[The data Boundary: Start]

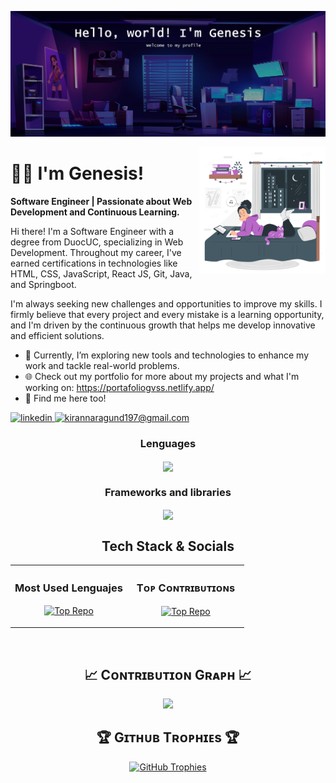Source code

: ![Genesis Banner Image](https://github.com/GnesisVSS/GnesisVSS/blob/main/bedroom-banner.jpg)

<div>
  <img align="right" width="40%" src="https://github.com/GnesisVSS/GnesisVSS/blob/main/bedroom.svg">
</div>

# 👩‍💻 I'm Genesis! 
<strong> <p align="left">Software Engineer | Passionate about Web Development and Continuous Learning. </p> </strong>

Hi there! I'm a Software Engineer with a degree from DuocUC, specializing in Web Development. Throughout my career, I've earned certifications in technologies like HTML, CSS, JavaScript, React JS, Git, Java, and Springboot.

I'm always seeking new challenges and opportunities to improve my skills. I firmly believe that every project and every mistake is a learning opportunity, and I'm driven by the continuous growth that helps me develop innovative and efficient solutions.

- 🚀 Currently, I’m exploring new tools and technologies to enhance my work and tackle real-world problems.
- 🌐 Check out my portfolio for more about my projects and what I'm working on: https://portafoliogvss.netlify.app/
- 🤝 Find me here too! <div align="center">
 <a href="https://www.linkedin.com/in/genesis-saez/" target="_blank">
<img src="https://img.shields.io/badge/LinkedIn-0077B5?style=for-the-badge&logo=linkedin&logoColor=white" alt=linkedin />
</a>
<a href="mailto:gnesis.vss@gmail.com" target="_blank">
<img src="https://img.shields.io/badge/Gmail-D14836?style=for-the-badge&logo=gmail&logoColor=white" alt=kirannaragund197@gmail.com mail />
</a>
<br />
<h3 align="center"><strong>Lenguages</strong></h3>
<p align="center">
   <a href="https://github.com/GnesisVSS">
      <img align="center" src="https://skillicons.dev/icons?i=java,js,cs,py,ts,php"  />
   </a>
</p>
<h3 align="center"><strong>Frameworks and libraries</strong></h3>
<p align="center">
   <a href="https://github.com/GnesisVSS">
      <img align="center" src="https://skillicons.dev/icons?i=dotnet,react,spring,django,bootstrap"  />
   </a>
</p>
<h2 align="center"> Tech Stack & Socials </h2>

<table width="100%" align="center">
  <tr>
    <td width="50%">
     <h3 align="center"><strong>Most Used Lenguajes</strong></h3>
      <p align="center">
         <a href="https://github.com/GnesisVSS">
           <img align="center" src="https://github-readme-stats.vercel.app/api/top-langs/?username=GnesisVSS&theme=radical&exclude_repo=portafolio_de_titulo&layout=compact" alt="Top Repo" />
       </a>
      </p>
    </td>
    <td width="50%">
      <h3 align="center"><strong>Tᴏᴘ Cᴏɴᴛʀɪʙᴜᴛɪᴏɴs</strong></h3>
      <p align="center">
        <a href="https://github.com/GnesisVSS">
          <img align="center" src="https://github-contributor-stats.vercel.app/api?username=GnesisVSS&limit=3&theme=radical&show_owner=true&combine_all_yearly_contributions=true" alt="Top Repo" />
        </a>
      </p>
    </td>
    
  </tr>
</table>
<br />

<h2 align="center">📈 Cᴏɴᴛʀɪʙᴜᴛɪᴏɴ Gʀᴀᴘʜ 📈</h2>
<div align="center">
    <img src="https://github-readme-activity-graph.vercel.app/graph?username=GnesisVSS&bg_color=141321&color=fe428e&line=a9fef7&point=f8d847&area=true&hide_border=false" border-radius="15">
</div>

<h2 align="center">🏆 Gɪᴛʜᴜʙ Tʀᴏᴘʜɪᴇs 🏆</h2>
<p align="center">
  <a href="https://github.com/GnesisVSS?tab=achievements">
    <img src="https://github-profile-trophy.vercel.app/?username=GnesisVSS&row=2&column=6&margin-w=20&margin-h=20" alt="GitHub Trophies">
  </a>
</p>
<br />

[The data Boundary: End]

**Task item:**
Please copy out each line in the entries that mentions the string "target".

**Answer to the exercise:**
 <a href="https://www.linkedin.com/in/genesis-saez/" target="_blank">
<a href="mailto:gnesis.vss@gmail.com" target="_blank">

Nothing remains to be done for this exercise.